Vincent Lingiari Art Award entries reflect personal truths
Desart and the Central Land Council have joined forces for the second time to present the Vincent Lingiari Art Award.
Mr Lingiari’s granddaughters will be present when the winner of the $15,000 Aboriginal art prize is announced at the exhibition opening at the Tangentyere Artists Gallery in Alice Springs on Wednesday, 4 September, at 6pm.
Just like the inaugural Vincent Lingiari Art Award in 2016, which celebrated 40 years since the passage of the Aboriginal Land Rights Act (ALRA) and 50 years since the Wave Hill Walk Off, this year’s award is unashamedly political.
The theme True Story – My Country resonates with the Uluru Statement’s call for truth telling.
CLC chair Sammy Wilson, one of the hosts of the 2017 convention that agreed on the statement, said Australia needs to face up to its colonial history before it can move forward as a reconciled nation.

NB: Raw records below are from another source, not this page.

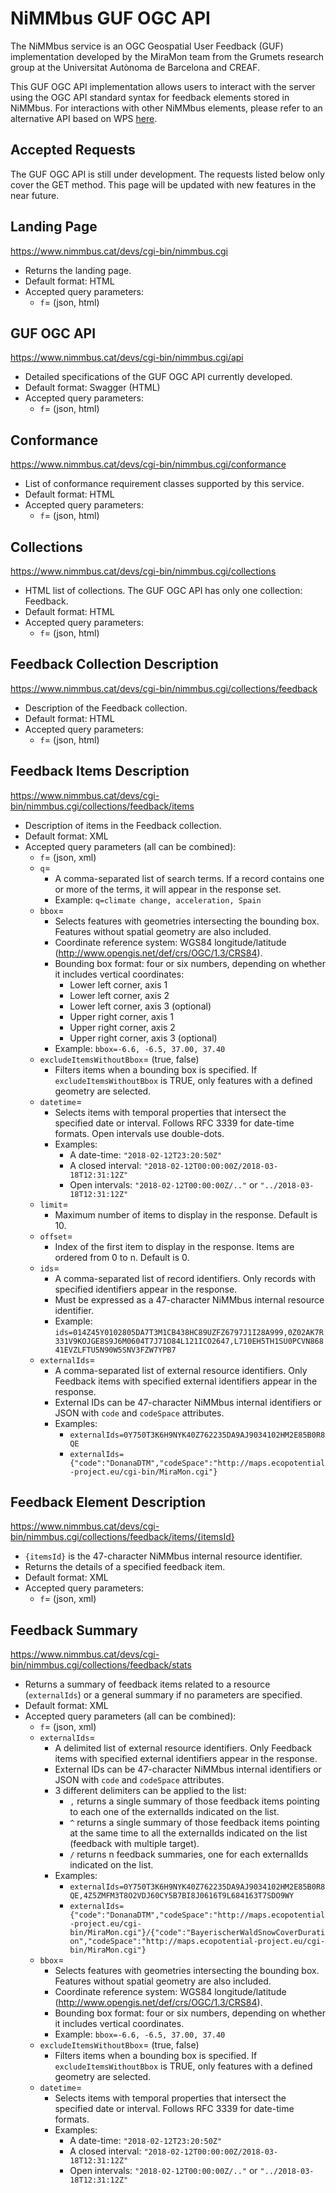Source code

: # NiMMbus GUF OGC API

The NiMMbus service is an OGC Geospatial User Feedback (GUF) implementation developed by the MiraMon team from the Grumets research group at the Universitat Autònoma de Barcelona and CREAF.

This GUF OGC API implementation allows users to interact with the server using the OGC API standard syntax for feedback elements stored in NiMMbus. For interactions with other NiMMbus elements, please refer to an alternative API based on WPS [here](../API).

## Accepted Requests

The GUF OGC API is still under development. The requests listed below only cover the GET method. This page will be updated with new features in the near future.

## Landing Page
https://www.nimmbus.cat/devs/cgi-bin/nimmbus.cgi
* Returns the landing page.
* Default format: HTML
* Accepted query parameters:
  * `f`= (json, html)

## GUF OGC API
https://www.nimmbus.cat/devs/cgi-bin/nimmbus.cgi/api
* Detailed specifications of the GUF OGC API currently developed.
* Default format: Swagger (HTML)
* Accepted query parameters:
  * `f`= (json, html)

## Conformance
https://www.nimmbus.cat/devs/cgi-bin/nimmbus.cgi/conformance
* List of conformance requirement classes supported by this service.
* Default format: HTML
* Accepted query parameters:
  * `f`= (json, html)

## Collections
https://www.nimmbus.cat/devs/cgi-bin/nimmbus.cgi/collections
* HTML list of collections. The GUF OGC API has only one collection: Feedback.
* Default format: HTML
* Accepted query parameters:
  * `f`= (json, html)

## Feedback Collection Description
https://www.nimmbus.cat/devs/cgi-bin/nimmbus.cgi/collections/feedback
* Description of the Feedback collection.
* Default format: HTML
* Accepted query parameters:
  * `f`= (json, html)

## Feedback Items Description
https://www.nimmbus.cat/devs/cgi-bin/nimmbus.cgi/collections/feedback/items
* Description of items in the Feedback collection.
* Default format: XML
* Accepted query parameters (all can be combined):
  * `f`= (json, xml)
  * `q`= 
    * A comma-separated list of search terms. If a record contains one or more of the terms, it will appear in the response set.
    * Example: `q=climate change, acceleration, Spain`
  * `bbox`= 
    * Selects features with geometries intersecting the bounding box. Features without spatial geometry are also included.
    * Coordinate reference system: WGS84 longitude/latitude (http://www.opengis.net/def/crs/OGC/1.3/CRS84).
    * Bounding box format: four or six numbers, depending on whether it includes vertical coordinates:
        * Lower left corner, axis 1
        * Lower left corner, axis 2
        * Lower left corner, axis 3 (optional)
        * Upper right corner, axis 1
        * Upper right corner, axis 2
        * Upper right corner, axis 3 (optional)
    * Example: `bbox=-6.6, -6.5, 37.00, 37.40`
  * `excludeItemsWithoutBbox`= (true, false)
    * Filters items when a bounding box is specified. If `excludeItemsWithoutBbox` is TRUE, only features with a defined geometry are selected.
  * `datetime`=
    * Selects items with temporal properties that intersect the specified date or interval. Follows RFC 3339 for date-time formats. Open intervals use double-dots.
    * Examples:
      * A date-time: `"2018-02-12T23:20:50Z"`
      * A closed interval: `"2018-02-12T00:00:00Z/2018-03-18T12:31:12Z"`
      * Open intervals: `"2018-02-12T00:00:00Z/.."` or `"../2018-03-18T12:31:12Z"`
  * `limit`=
    * Maximum number of items to display in the response. Default is 10.
  * `offset`=
    * Index of the first item to display in the response. Items are ordered from 0 to n. Default is 0.
  * `ids`=
    * A comma-separated list of record identifiers. Only records with specified identifiers appear in the response.
    * Must be expressed as a 47-character NiMMbus internal resource identifier.
    * Example: `ids=014Z45Y0102805DA7T3M1CB438HC89UZFZ6797J1I28A999,0Z02AK7R331V9KOJGE8S9J6M0604T7J71O84L121ICO2647,L710EH5TH1SU0PCVN86841EVZLFTU5N90W5SNV3FZW7YPB7`
  * `externalIds`=
    * A comma-separated list of external resource identifiers. Only Feedback items with specified external identifiers appear in the response.
    * External IDs can be 47-character NiMMbus internal identifiers or JSON with `code` and `codeSpace` attributes.
    * Examples:
      * `externalIds=0Y750T3K6H9NYK40Z762235DA9AJ9034102HM2E85B0R8QE`
      * `externalIds={"code":"DonanaDTM","codeSpace":"http://maps.ecopotential-project.eu/cgi-bin/MiraMon.cgi"}`

## Feedback Element Description
https://www.nimmbus.cat/devs/cgi-bin/nimmbus.cgi/collections/feedback/items/{itemsId}
* `{itemsId}` is the 47-character NiMMbus internal resource identifier.
* Returns the details of a specified feedback item.
* Default format: XML
* Accepted query parameters:
  * `f`= (json, xml)

## Feedback Summary
https://www.nimmbus.cat/devs/cgi-bin/nimmbus.cgi/collections/feedback/stats
* Returns a summary of feedback items related to a resource (`externalIds`) or a general summary if no parameters are specified.
* Default format: XML
* Accepted query parameters (all can be combined):
  * `f`= (json, xml)
  * `externalIds`=
    * A delimited list of external resource identifiers. Only Feedback items with specified external identifiers appear in the response.
    * External IDs can be 47-character NiMMbus internal identifiers or JSON with `code` and `codeSpace` attributes.
    * 3 different delimiters can be applied to the list:
      * `,` returns a single summary of those feedback items pointing to each one of the externalIds indicated on the list.
      * `^` returns a single summary of those feedback items pointing at the same time to all the externalIds indicated on the list (feedback with multiple target).
      * `/` returns n feedback summaries, one for each externalIds indicated on the list.
    * Examples:
      * `externalIds=0Y750T3K6H9NYK40Z762235DA9AJ9034102HM2E85B0R8QE,4Z5ZMFM3T8O2VDJ60CY5B7BI8J0616T9L684163T7SDO9WY`
      * `externalIds={"code":"DonanaDTM","codeSpace":"http://maps.ecopotential-project.eu/cgi-bin/MiraMon.cgi"}/{"code":"BayerischerWaldSnowCoverDuration","codeSpace":"http://maps.ecopotential-project.eu/cgi-bin/MiraMon.cgi"}`
  * `bbox`= 
    * Selects features with geometries intersecting the bounding box. Features without spatial geometry are also included.
    * Coordinate reference system: WGS84 longitude/latitude (http://www.opengis.net/def/crs/OGC/1.3/CRS84).
    * Bounding box format: four or six numbers, depending on whether it includes vertical coordinates.
    * Example: `bbox=-6.6, -6.5, 37.00, 37.40`
  * `excludeItemsWithoutBbox`= (true, false)
    * Filters items when a bounding box is specified. If `excludeItemsWithoutBbox` is TRUE, only features with a defined geometry are selected.
  * `datetime`=
    * Selects items with temporal properties that intersect the specified date or interval. Follows RFC 3339 for date-time formats.
    * Examples:
      * A date-time: `"2018-02-12T23:20:50Z"`
      * A closed interval: `"2018-02-12T00:00:00Z/2018-03-18T12:31:12Z"`
      * Open intervals: `"2018-02-12T00:00:00Z/.."` or `"../2018-03-18T12:31:12Z"`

“Anangu believe that if you don’t know your tjukurpa - your country’s stories, songs and ceremonies - you remain a child, no matter how old you get,” Mr Wilson said.
“This is true for people and for nations. You can’t grow up without facing the hard things. As a person, you have to keep opening the doors of deeper knowledge. If Australia doesn’t open the next door it will be stuck.”

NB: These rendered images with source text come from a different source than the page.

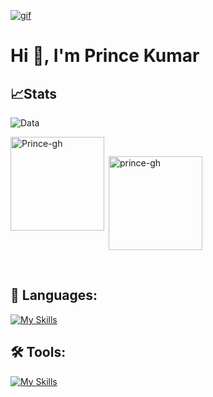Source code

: [![gif](gif2.gif)](https://github.com/Prince-GH/Prince-GH/blob/main/index.html)
# Hi 👋, I'm Prince Kumar

## 📈Stats
![Data](https://github-readme-streak-stats.herokuapp.com/?user=prince-gh&theme=highcontrast&hide_border=false)
<br>
<p><img align="left" height= 150px src="https://github-readme-stats.vercel.app/api/top-langs?username=prince-gh&show_icons=true&theme=dark&locale=en&layout=compact" alt="Prince-gh" /></p><br>


<p>&nbsp;<img align="center" height=150px src="https://github-readme-stats.vercel.app/api?username=prince-gh&show_icons=true&theme=dark&locale=en" alt="prince-gh" /></p><br>

## 🧭 Languages:
[![My Skills](https://skillicons.dev/icons?i=c,cpp,js,html,css)](https://skillicons.dev)

## 🛠 Tools:
[![My Skills](https://skillicons.dev/icons?i=linux,git,vscode,github)](https://skillicons.dev)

“The Uluru Statement - voice, treaty and truth - is the next door and our art is a key to that door,” he said.
The 23 entries from across central Australia and beyond reflect the artists’ personal truths.
“The works tell stories ranging from the fallout of the Maralinga nuclear tests to reconciliation, housing and road construction,” said Desart CEO Philip Watkins.

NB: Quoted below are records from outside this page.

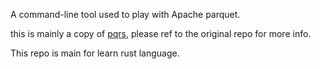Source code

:A command-line tool used to play with Apache parquet.

this is mainly a copy of [pqrs](https://github.com/manojkarthick/pqrs), please ref to the original repo for more info.

This repo is main for learn rust language.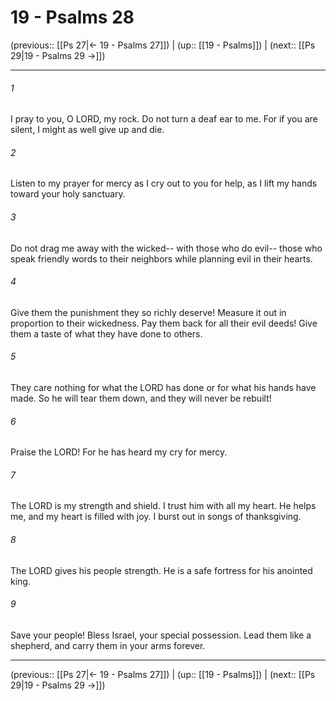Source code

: # 19 - Psalms 28

(previous:: [[Ps 27|← 19 - Psalms 27]]) | (up:: [[19 - Psalms]]) | (next:: [[Ps 29|19 - Psalms 29 →]])

***


###### 1 
I pray to you, O LORD, my rock. Do not turn a deaf ear to me. For if you are silent, I might as well give up and die. 

###### 2 
Listen to my prayer for mercy as I cry out to you for help, as I lift my hands toward your holy sanctuary. 

###### 3 
Do not drag me away with the wicked-- with those who do evil-- those who speak friendly words to their neighbors while planning evil in their hearts. 

###### 4 
Give them the punishment they so richly deserve! Measure it out in proportion to their wickedness. Pay them back for all their evil deeds! Give them a taste of what they have done to others. 

###### 5 
They care nothing for what the LORD has done or for what his hands have made. So he will tear them down, and they will never be rebuilt! 

###### 6 
Praise the LORD! For he has heard my cry for mercy. 

###### 7 
The LORD is my strength and shield. I trust him with all my heart. He helps me, and my heart is filled with joy. I burst out in songs of thanksgiving. 

###### 8 
The LORD gives his people strength. He is a safe fortress for his anointed king. 

###### 9 
Save your people! Bless Israel, your special possession. Lead them like a shepherd, and carry them in your arms forever.

***

(previous:: [[Ps 27|← 19 - Psalms 27]]) | (up:: [[19 - Psalms]]) | (next:: [[Ps 29|19 - Psalms 29 →]])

He congratulated the artists and thanked Glenn Isegar Pilkington for agreeing to judge the award.
“Glenn is a highly respected Nhanda and Nyoongar artist, writer and curator with an impressive practice working alongside our communities,” he said.
Aboriginal artists and art centres in the CLC region were eligible to enter works in any medium, and the exhibition features sculptures, ceramics, video installations and paintings.
Desart member centres and individual Aboriginal artists close to the CLC region with strong links to Aboriginal land in the region also entered works.
CLC members again elected the winner of the Delegates’ Choice Award and will announce the winner of the $2,000 prize on Wednesday evening.
The CLC and Desart created the Vincent Lingiari Art Award to celebrate the shared history of land rights and the Aboriginal art movement which evolved at the same time, share the same roots and have both empowered Aboriginal people.
Marlene Rubuntja, from Alice Springs, won the inaugural prize for her sculpture My future is in my hands.
The Vincent Lingiari Art Award exhibition will be open until the 18 October and has been generously funded by the Peter Kittle Motor Company and Newmont Goldcorp.